Creating programs that produce the most benefit
Dec 1, 2008 12:00 PM
Many benefits can be derived from an investment in driver training, including more accident-free miles, more attention to safety, and reduced insurance rates. The best ways to ensure that drivers are, and remain, safe and productive was the subject of Driver Training Practices workshop conducted by Timothy Evans of JJ Keller & Associates, a company that produces transportation safety and regulatory complianceproducts and services.
“Training is about the acquisition of knowledge, skills, and abilities through professional development,” he told session attendees. “It is about knowing where you stand at present, and where you will be after some point of time.”
For training to be effective, a company needs to have a starting point, a set direction, and a goal in mind, Evans said. “Otherwise training will be useless.”
Too often, training is done for the wrong reasons, he observed. Typically it is done because management asked for it, everybody else is doing it, or if the money budgeted for training isn't used it will be lost.
“If — and only if — there is a knowledge and/or skill deficiency, can training help,” said Evans.
Along with reducing the risk of accidents, injuries, violations, and vehicle and cargo damage, effective driver training can be used as a strategic safety investment, improving a fleet's safety ratings and public image.
Evans noted that studies have shown that 80% to 90% of drivers surveyed stated they felt training showed that the company cares enough to invest in their well-being.
There are three styles of learning, said Evans: visual — what we see; auditory — what we hear; and kinesthetic — what we do or feel. “Using a variety of training methods will tap into all three learning styles.”
When creating training programs, companies need to understand how adults learn, he continued, noting some key elements to be aware of in their education process:
Usually, adults want to utilize knowledge and skills soon after training.
They enjoy situations that require problem-solving, not necessarily learning facts.
Adults learn better if they are active participants, not passive learners.
Motivation is increased when content is relevant to immediate concerns.
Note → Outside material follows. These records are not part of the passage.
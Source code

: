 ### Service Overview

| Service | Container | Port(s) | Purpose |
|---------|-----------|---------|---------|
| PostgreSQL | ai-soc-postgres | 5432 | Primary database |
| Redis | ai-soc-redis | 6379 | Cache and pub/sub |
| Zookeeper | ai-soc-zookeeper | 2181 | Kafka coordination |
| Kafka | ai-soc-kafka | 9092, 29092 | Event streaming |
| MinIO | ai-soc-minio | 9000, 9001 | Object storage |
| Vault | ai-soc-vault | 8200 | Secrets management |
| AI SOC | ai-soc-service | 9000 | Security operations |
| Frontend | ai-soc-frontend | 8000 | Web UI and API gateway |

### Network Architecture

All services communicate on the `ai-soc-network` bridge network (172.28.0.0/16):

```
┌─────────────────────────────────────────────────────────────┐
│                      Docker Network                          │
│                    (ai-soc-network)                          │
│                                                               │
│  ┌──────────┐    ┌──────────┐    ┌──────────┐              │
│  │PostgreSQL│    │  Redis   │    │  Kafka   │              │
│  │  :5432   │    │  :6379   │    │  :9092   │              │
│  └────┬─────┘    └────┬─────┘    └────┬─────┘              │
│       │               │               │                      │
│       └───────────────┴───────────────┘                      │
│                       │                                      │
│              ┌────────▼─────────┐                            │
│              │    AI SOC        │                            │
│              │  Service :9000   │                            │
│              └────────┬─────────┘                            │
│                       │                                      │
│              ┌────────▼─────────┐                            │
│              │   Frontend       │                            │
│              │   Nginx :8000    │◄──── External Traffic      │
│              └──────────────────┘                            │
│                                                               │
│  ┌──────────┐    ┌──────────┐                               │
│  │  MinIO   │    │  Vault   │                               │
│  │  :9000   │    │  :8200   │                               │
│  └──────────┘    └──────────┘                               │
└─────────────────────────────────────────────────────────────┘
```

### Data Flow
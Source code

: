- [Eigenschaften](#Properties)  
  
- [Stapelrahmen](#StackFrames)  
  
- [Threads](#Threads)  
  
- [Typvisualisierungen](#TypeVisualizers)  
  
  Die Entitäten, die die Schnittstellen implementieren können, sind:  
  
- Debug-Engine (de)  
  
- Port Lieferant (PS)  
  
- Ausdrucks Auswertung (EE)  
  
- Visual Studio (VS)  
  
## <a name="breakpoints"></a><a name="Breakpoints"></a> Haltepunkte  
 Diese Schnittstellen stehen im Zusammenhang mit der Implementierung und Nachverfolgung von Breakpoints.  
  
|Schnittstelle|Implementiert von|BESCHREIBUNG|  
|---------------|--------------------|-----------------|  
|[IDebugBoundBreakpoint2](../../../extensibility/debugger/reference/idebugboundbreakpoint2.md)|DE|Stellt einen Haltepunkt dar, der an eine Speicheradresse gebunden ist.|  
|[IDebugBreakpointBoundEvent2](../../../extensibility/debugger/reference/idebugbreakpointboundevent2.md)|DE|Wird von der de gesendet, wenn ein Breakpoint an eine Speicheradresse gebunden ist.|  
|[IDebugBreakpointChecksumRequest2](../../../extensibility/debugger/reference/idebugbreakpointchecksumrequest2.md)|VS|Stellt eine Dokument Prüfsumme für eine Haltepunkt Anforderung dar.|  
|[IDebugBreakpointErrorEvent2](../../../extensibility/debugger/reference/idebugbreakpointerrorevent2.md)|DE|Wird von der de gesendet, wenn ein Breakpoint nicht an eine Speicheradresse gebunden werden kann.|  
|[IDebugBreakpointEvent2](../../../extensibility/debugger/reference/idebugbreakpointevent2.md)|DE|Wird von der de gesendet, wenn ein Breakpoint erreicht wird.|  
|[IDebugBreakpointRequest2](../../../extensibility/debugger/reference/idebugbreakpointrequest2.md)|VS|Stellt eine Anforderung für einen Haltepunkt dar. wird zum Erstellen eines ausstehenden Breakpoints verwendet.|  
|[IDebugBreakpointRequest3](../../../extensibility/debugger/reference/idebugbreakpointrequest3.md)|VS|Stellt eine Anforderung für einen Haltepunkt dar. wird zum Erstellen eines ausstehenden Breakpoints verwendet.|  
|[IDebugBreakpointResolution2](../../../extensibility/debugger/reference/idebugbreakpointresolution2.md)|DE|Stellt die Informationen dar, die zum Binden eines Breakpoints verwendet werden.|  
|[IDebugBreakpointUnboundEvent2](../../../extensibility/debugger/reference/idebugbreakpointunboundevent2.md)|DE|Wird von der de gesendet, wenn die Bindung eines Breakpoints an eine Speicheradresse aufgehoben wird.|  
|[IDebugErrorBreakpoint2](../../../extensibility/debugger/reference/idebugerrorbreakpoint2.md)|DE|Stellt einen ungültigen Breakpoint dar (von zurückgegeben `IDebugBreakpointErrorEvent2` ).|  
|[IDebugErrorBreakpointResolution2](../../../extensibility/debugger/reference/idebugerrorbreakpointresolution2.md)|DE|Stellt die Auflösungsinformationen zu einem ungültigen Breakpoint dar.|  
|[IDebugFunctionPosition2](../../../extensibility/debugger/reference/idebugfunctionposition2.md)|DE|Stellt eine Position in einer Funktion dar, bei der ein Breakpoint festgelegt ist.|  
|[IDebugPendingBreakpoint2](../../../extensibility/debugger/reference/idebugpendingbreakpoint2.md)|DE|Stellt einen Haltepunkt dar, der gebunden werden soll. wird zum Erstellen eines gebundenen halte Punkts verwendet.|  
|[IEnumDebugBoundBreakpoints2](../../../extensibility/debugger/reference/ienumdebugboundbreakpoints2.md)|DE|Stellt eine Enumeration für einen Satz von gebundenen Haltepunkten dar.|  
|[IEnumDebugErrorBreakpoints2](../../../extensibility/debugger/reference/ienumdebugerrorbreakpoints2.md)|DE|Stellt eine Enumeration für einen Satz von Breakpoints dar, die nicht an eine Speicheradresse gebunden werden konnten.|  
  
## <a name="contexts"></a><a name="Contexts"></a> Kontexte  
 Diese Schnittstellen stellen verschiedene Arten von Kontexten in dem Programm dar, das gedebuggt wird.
Adults like immediate feedback, to be kept informed of their progress.
As for training methods, Evans said there are a number of techniques, including hands-on, traditional, on-line, desktop computers, simulators, and self-paced. Each type has advantages and drawbacks, so it is important for fleets to decide upon the methods that work for their operations.
The best trainers are people-centered, have hands-on experience, and are good communicators, concluded Evans. “Great trainers inspire.”